According to previous reports, there are a number of diagnostic methods with possible clinical applications, but most of them do not meet all the parameters required for simple, risk-free, and objective clinical use. The functional status of the coronary microcirculation can be assessed by testing endothelium-dependent and endothelium-independent vascular responses [53]. PET permits functional status of coronary microcirculation and treatment effect [54]. Coronary flow reserve measured by transthoracic Doppler echocardiography is widely used but cannot distinguish between epicardial and microvascular resistance [16].
Treatment options of obesity related vascular dysfunction are limited; the most important is lifestyle change with aerobic activity, adequate nutrition, and weight loss, as well as not smoking [16]. A central target of pharmacotherapy is normalization of altered microvascular coronary structure and function with drugs that affect the microvascular function (ACE inhibitors, statins, metformin, xanthine oxidase inhibitor, and hormone replacement therapy), antianginal therapy (beta blockers; calcium channel blockers; and nitrates, trimetazidine, ivabradine, and ranolazine), medications, and procedures with the effect on pain receptors (xanthine derivatives, imipramine, and spinal cord stimulation) [42, 55]. Future targets for CMD (with/without obesity) treatment are cellular mechanisms that regulate release of various adipokines and cytokines from the adipose tissue [2], endothelin receptor antagonists [56], agents that increase NO [57], the stimulation of myocardial angiogenesis, and collateralization [16]. At the moment, there is no specific pharmacological agent with anti-inflammatory effect on chronic tissue inflammation which is a result of adipocytokines production [58].
4. Conclusion
Obesity is an important constituent of a whole range of risk factors for CMD, where its role is multiple: (a) it has an independent role as a pool of adipokines and cytokines with proinflammatory effects, (b) it is a part of the etiological cascade of hypertension development with volume overload and cardiomyocytes hypertrophy, and (c) it is a cause of diabetes mellitus type II development with hyperinsulinemia and insulin resistance (Figure 1).

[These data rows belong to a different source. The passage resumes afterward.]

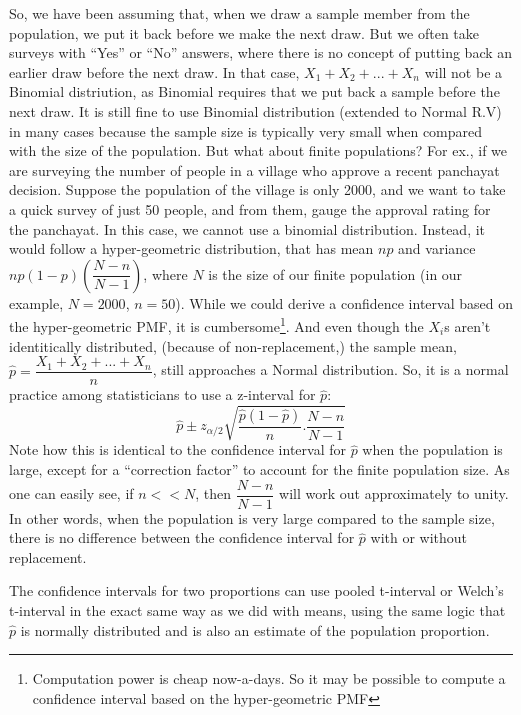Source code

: So, we have been assuming that, when we draw a sample member from the population, we put it back before we make the next draw. But we often take surveys with ``Yes'' or ``No'' answers, where there is no concept of putting back an earlier draw before the next draw. In that case, \( X_1+X_2+...+X_n \) will not be a Binomial distriution, as Binomial requires that we put back a sample before the next draw. It is still fine to use Binomial distribution (extended to Normal R.V) in many cases because the sample size is typically very small when compared with the size of the population. But what about finite populations? For ex., if we are surveying the number of people in a village who approve a recent panchayat decision. Suppose the population of the village is only 2000, and we want to take a quick survey of just 50 people, and from them, gauge the approval rating for the panchayat. In this case, we cannot use a binomial distribution. Instead, it would follow a hyper-geometric distribution, that has mean $np$ and variance \( np(1-p) \left(\dfrac{N - n}{N - 1}\right) \), where $N$ is the size of our finite population (in our example, $N = 2000$, $n = 50$). While we could derive a confidence interval based on the hyper-geometric PMF, it is cumbersome\footnote{Computation power is cheap now-a-days. So it may be possible to compute a confidence interval based on the hyper-geometric PMF}. And even though the $X_i$s aren't identitically distributed, (because of non-replacement,) the sample mean, \( \hat{p} = \dfrac{X_1+X_2+...+X_n}{n} \), still approaches a Normal distribution. So, it is a normal practice among statisticians to use a z-interval for $\hat{p}$:
	\[ \hat{p}\pm z_{\alpha/2}\sqrt{\dfrac{\hat{p}(1-\hat{p})}{n} . \dfrac{N-n}{N-1}} \]
Note how this is identical to the confidence interval for $\hat{p}$ when the population is large, except for a ``correction factor'' to account for the finite population size. As one can easily see, if $n<<N$, then \( \dfrac{N - n}{N - 1} \) will work out approximately to unity. In other words, when the population is very large compared to the sample size, there is no difference between the confidence interval for $\hat{p}$ with or without replacement.

The confidence intervals for two proportions can use pooled t-interval or Welch's t-interval in the exact same way as we did with means, using the same logic that $\hat{p}$ is normally distributed and is also an estimate of the population proportion. 

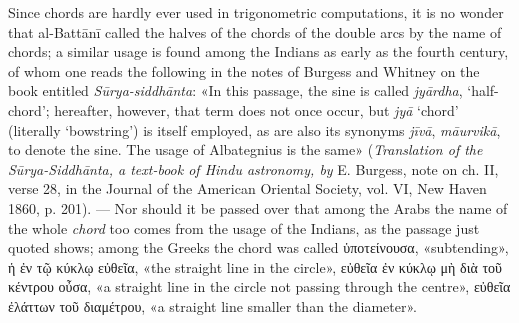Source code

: \documentclass[11pt]{article}
\begin{document}
\par Since chords are hardly ever used in trigonometric computations, it is no wonder that al-Battānī called the halves of the chords of the double arcs by the name of chords; a similar usage is found among the Indians as early as the fourth century, of whom one reads the following in the notes of Burgess and Whitney on the book entitled \emph{Sūrya-siddhānta}: «In this passage, the sine is called \emph{jyārdha}, ‘half-chord’; hereafter, however, that term does not once occur, but \emph{jyā} ‘chord’ (literally ‘bowstring’) is itself employed, as are also its synonyms \emph{jīvā}, \emph{māurvikā}, to denote the sine. The usage of Albategnius is the same» (\emph{Translation of the Sūrya-Siddhānta, a text-book of Hindu astronomy, by} E. Burgess, note on ch. II, verse 28, in the Journal of the American Oriental Society, vol. VI, New Haven 1860, p. 201). — Nor should it be passed over that among the Arabs the name of the whole \emph{chord} too comes from the usage of the Indians, as the passage just quoted shows; among the Greeks the chord was called {\greekfont ὑποτείνουσα}, «subtending», {\greekfont ἡ ἐν τῷ κύκλῳ εὐθεῖα}, «the straight line in the circle», {\greekfont εὐθεῖα ἐν κύκλῳ μὴ διὰ τοῦ κέντρου οὖσα}, «a straight line in the circle not passing through the centre», {\greekfont εὐθεῖα ἐλάττων τοῦ διαμέτρου}, «a straight line smaller than the diameter».\par
\end{document}
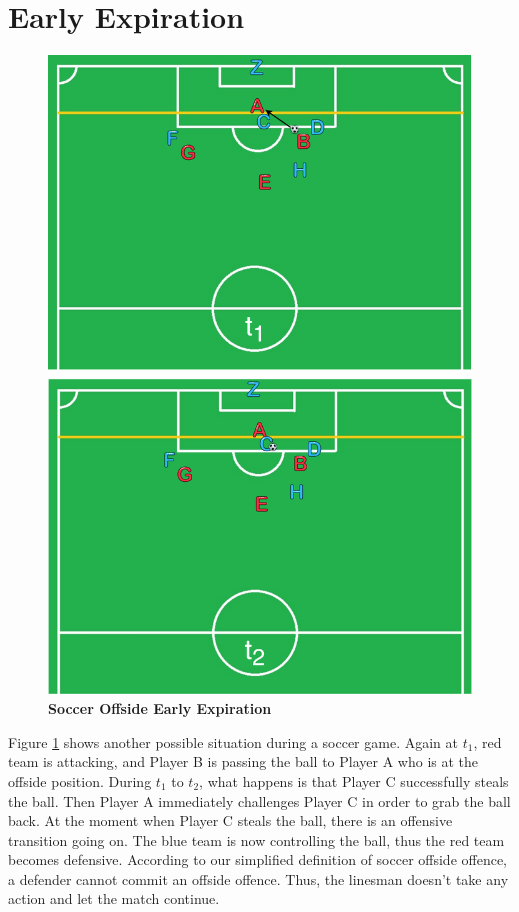 \section{Early Expiration}

\begin{figure}[!htbp]
	\centering
	\includegraphics[width=5in]{img/1-seex.pdf}
	\caption{\textbf{Soccer Offside Early Expiration}}
	\label{fig:1-seex} 
\end{figure}

Figure \ref{fig:1-seex} shows another possible situation during a soccer game. 
Again at $t_{1}$, red team is attacking, and Player B is passing the ball to Player A who is at the offside position.
During $t_{1}$ to $t_{2}$, what happens is that Player C successfully steals the ball.
Then Player A immediately challenges Player C in order to grab the ball back. 
At the moment when Player C steals the ball, there is an offensive transition going on.
The blue team is now controlling the ball, thus the red team becomes defensive. 
According to our simplified definition of soccer offside offence, a defender cannot commit an offside offence. 
Thus, the linesman doesn't take any action and let the match continue. 

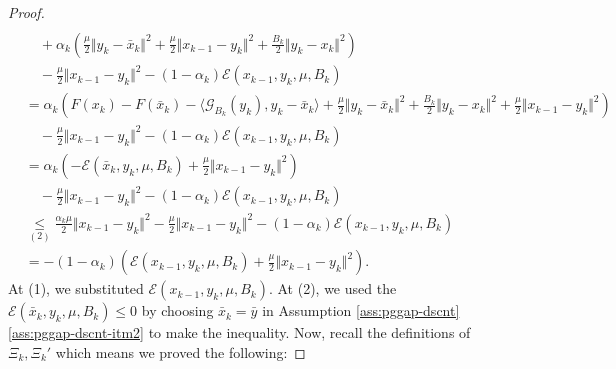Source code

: \documentclass[12pt]{article}
\begin{document}
\begin{proof}
{\begin{align*}
                    \\&\quad 
                    + \alpha_k\left(
                        \frac{\mu}{2}\Vert y_k - \bar x_k\Vert^2
                        + \frac{\mu}{2}\Vert x_{k - 1} - y_k\Vert^2
                        + \frac{B_k}{2} \Vert y_k - x_k\Vert^2
                    \right)
                    \\ &\quad 
                    - \frac{\mu}{2}\Vert x_{k - 1} - y_k\Vert^2
                    - (1 - \alpha_k)\mathcal E(x_{k - 1}, y_k, \mu, B_k)
                \\
                &= \alpha_k\left(
                    F(x_k) - F(\bar x_k) 
                    - \langle \mathcal G_{B_k}(y_k), y_k - \bar x_k\rangle
                    + \frac{\mu}{2}\Vert y_k - \bar x_k\Vert^2
                    + \frac{B_k}{2} \Vert y_k - x_k\Vert^2
                    + \frac{\mu}{2}\Vert x_{k - 1} - y_k\Vert^2
                \right)
                    \\ &\quad 
                    - \frac{\mu}{2}\Vert x_{k - 1} - y_k\Vert^2
                    - (1 - \alpha_k)\mathcal E(x_{k - 1}, y_k, \mu, B_k)
                \\
                &=
                \alpha_k\left(
                    - \mathcal E(\bar x_k, y_k, \mu, B_k)
                    + \frac{\mu}{2}\Vert x_{k - 1} - y_k\Vert^2
                \right)
                    \\ &\quad 
                    - \frac{\mu}{2}\Vert x_{k - 1} - y_k\Vert^2
                    - (1 - \alpha_k)\mathcal E(x_{k - 1}, y_k, \mu, B_k)
                \\
                &\underset{(2)}{\le} 
                \frac{\alpha_k \mu}{2}\Vert x_{k - 1} - y_k\Vert^2
                - \frac{\mu}{2}\Vert x_{k - 1} - y_k\Vert^2
                - (1 - \alpha_k)\mathcal E(x_{k - 1}, y_k, \mu, B_k)
                \\
                &= -(1 - \alpha_k)\left(
                    \mathcal E(x_{k - 1}, y_k, \mu, B_k)
                    + \frac{\mu}{2}\Vert x_{k - 1} - y_k\Vert^2
                \right). 
            \end{align*}
            }
            At (1), we substituted $\mathcal E(x_{k - 1}, y_k, \mu, B_k)$. 
            At (2), we used the $\mathcal E(\bar x_k, y_k, \mu, B_k)\le 0$ by choosing $\bar x_k = \bar y$ in Assumption \ref{ass:pggap-dscnt}\ref{ass:pggap-dscnt-itm2}  to make the inequality. 
            Now, recall the definitions of $\Xi_k, \Xi_k'$ which means we proved the following: 

\end{proof}
\end{document}
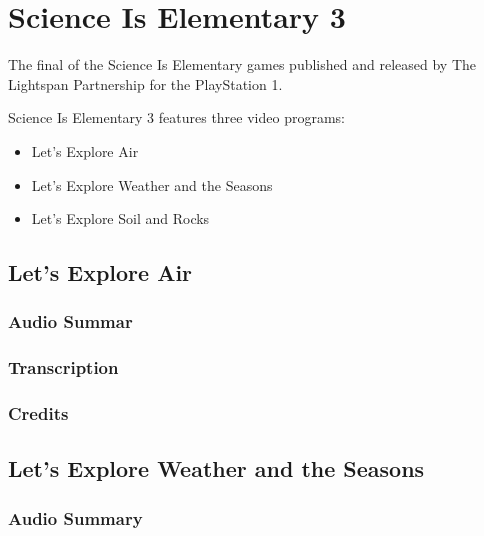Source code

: \chapter{Science Is Elementary 3}


The final of the Science Is Elementary games published and released by The Lightspan Partnership for the PlayStation 1.

Science Is Elementary 3 features three video programs:

\begin{itemize}
    \item Let's Explore Air
    \item Let's Explore Weather and the Seasons
    \item Let's Explore Soil and Rocks
\end{itemize}

\clearpage
\newpage

\section{Let's Explore Air}

\subsection{Audio Summar}

\subsection{Transcription}

\subsection{Credits}

\section{Let's Explore Weather and the Seasons}

\subsection{Audio Summary}

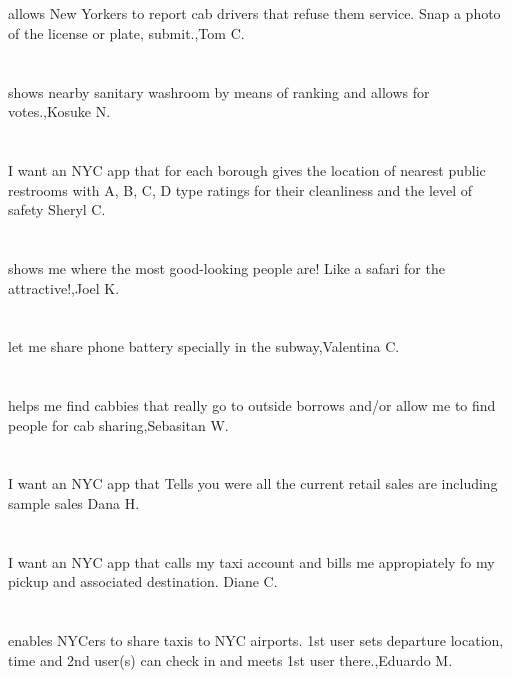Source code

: \section{}allows New Yorkers to report cab drivers that refuse them service. Snap a photo of the license or plate, submit.,Tom C.	
\section{}shows nearby sanitary washroom by means of ranking and allows for votes.,Kosuke N.	
\section{} I want an NYC app that for each borough gives the location of nearest public restrooms with A, B, C, D type ratings for their cleanliness and the level of safety     Sheryl C.	
\section{}shows me where the most good-looking people are! Like a safari for the attractive!,Joel K.	
\section{}let me share phone battery specially in the subway,Valentina C.	
\section{}helps me find cabbies that really go to outside borrows and/or allow me to find people for cab sharing,Sebasitan W.	
\section{} I want an NYC app that Tells you were all the current retail sales are including sample sales  Dana H.	
\section{}I want an NYC app that calls my taxi account and bills me appropiately fo my pickup and associated destination.  Diane C.	
\section{} enables NYCers to share taxis to NYC airports. 1st user sets departure location, time and 2nd user(s) can check in and meets 1st user there.,Eduardo M.	
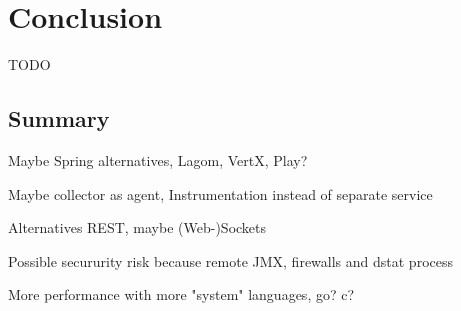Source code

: \chapter{Conclusion}
\label{ch:conclusion}
TODO
\section{Summary}

Maybe Spring alternatives, Lagom, VertX, Play?

Maybe collector as agent, Instrumentation instead of separate service

Alternatives REST, maybe (Web-)Sockets

Possible secururity risk because remote JMX, firewalls and dstat process

More performance with more "system" languages, go? c?

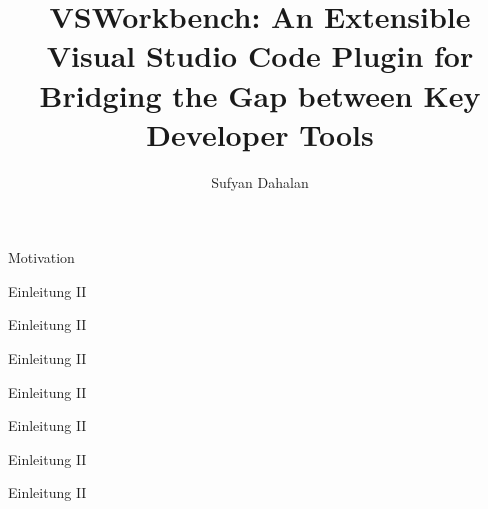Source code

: \documentclass[12pt,rgb]{beamer}
\begin{document}
\title{VSWorkbench: An Extensible Visual Studio Code Plugin for Bridging the Gap between Key Developer Tools}

    \author[Sufyan Dahalan]{Sufyan Dahalan}
    \maketitle
    \begin{frame}[t]{Motivation}
        \parbox{\textwidth}{
                }
            \end{frame}
            
            \begin{frame}[t]{Einleitung \textrm{II}}
                \parbox{\textwidth}{
}
\end{frame}

\begin{frame}[t]{Einleitung \textrm{II}}
    \parbox{\textwidth}{
}
\end{frame}

\begin{frame}[t]{Einleitung \textrm{II}}
    \parbox{\textwidth}{
}
\end{frame}

\begin{frame}[t]{Einleitung \textrm{II}}
    \parbox{\textwidth}{
}
\end{frame}

\begin{frame}[t]{Einleitung \textrm{II}}
    \parbox{\textwidth}{
}
\end{frame}

\begin{frame}[t]{Einleitung \textrm{II}}
    \parbox{\textwidth}{
}
\end{frame}

\begin{frame}[t]{Einleitung \textrm{II}}
    \parbox{\textwidth}{
}
\end{frame}
\end{document}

Effects of obesity on vascular reactivity, remodeling, or angiogenesis are still not fully explained, but the role of adipocytes and adipocytokines cannot be ruled out. There are certain unanswered questions, like the impact of adiposity duration, the type and degree of obesity, metabolic activity of adipose tissue, adipose tissue microcirculation, and the effect of epicardial and intramyocardial adipose tissue on coronary microcirculation. Further investigations with both basic and clinical approaches to coronary microcirculation are needed.
Competing Interests
The authors declare that they have no competing interests.